"Climbed up the wall, has he?"
"I don't know, Sir Francis," I replied; "but he has got into the garden
lately."
"That's right, my lad, be frank," he said. "I know he has got into the
garden. I caught my young gentleman and took him to task. He says he
came because you were here."
"I'm afraid that is why he did come, Sir Francis," I said.
"Did you tell him to come?"
"No, Sir Francis. We were never very friendly."
"Ho!" he said, and he walked on looking at the peaches for a few
minutes, and then went away, leaving me to wipe the cold perspiration
off my forehead, for I had fully expected a severe scolding.
I finished my task in the peach-house, and then went to see how the
celery was getting on, for I found that when Mr Solomon gave me a task
he expected me to continue to watch, whatever it was.
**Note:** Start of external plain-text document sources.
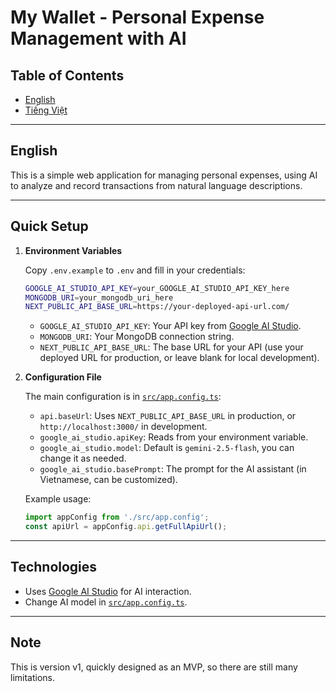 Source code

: # My Wallet - Personal Expense Management with AI

## Table of Contents

-   [English](#english)
-   [Tiếng Việt](vn.md)

---

## English

This is a simple web application for managing personal expenses, using AI to analyze and record transactions from natural language descriptions.

---

## Quick Setup

1. **Environment Variables**

    Copy `.env.example` to `.env` and fill in your credentials:

    ```bash
    GOOGLE_AI_STUDIO_API_KEY=your_GOOGLE_AI_STUDIO_API_KEY_here
    MONGODB_URI=your_mongodb_uri_here
    NEXT_PUBLIC_API_BASE_URL=https://your-deployed-api-url.com/
    ```

    - `GOOGLE_AI_STUDIO_API_KEY`: Your API key from [Google AI Studio](https://ai.google.dev/).
    - `MONGODB_URI`: Your MongoDB connection string.
    - `NEXT_PUBLIC_API_BASE_URL`: The base URL for your API (use your deployed URL for production, or leave blank for local development).

2. **Configuration File**

    The main configuration is in [`src/app.config.ts`](../src/app.config.ts):

    - `api.baseUrl`: Uses `NEXT_PUBLIC_API_BASE_URL` in production, or `http://localhost:3000/` in development.
    - `google_ai_studio.apiKey`: Reads from your environment variable.
    - `google_ai_studio.model`: Default is `gemini-2.5-flash`, you can change it as needed.
    - `google_ai_studio.basePrompt`: The prompt for the AI assistant (in Vietnamese, can be customized).

    Example usage:

    ```typescript
    import appConfig from './src/app.config';
    const apiUrl = appConfig.api.getFullApiUrl();
    ```

---

## Technologies

-   Uses [Google AI Studio](https://ai.google.dev/) for AI interaction.
-   Change AI model in [`src/app.config.ts`](../src/app.config.ts).

---

## Note

This is version v1, quickly designed as an MVP, so there are still many limitations.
"So that I may feel that when I have put anything in your hands it will
be properly done," he said more than once; so, feeling that I was
responsible for the success of the celery plants, I was on my way to the
bottom garden by the pond, thinking of the encounter I had when I was
busy watering there that day, when, as I turned down one of the alleys
of the garden, I saw a man in the distance digging up a piece of ground
with a broad spade, and turning over the soil in that easy regular way,
levelling it as he went, that experienced gardeners acquire.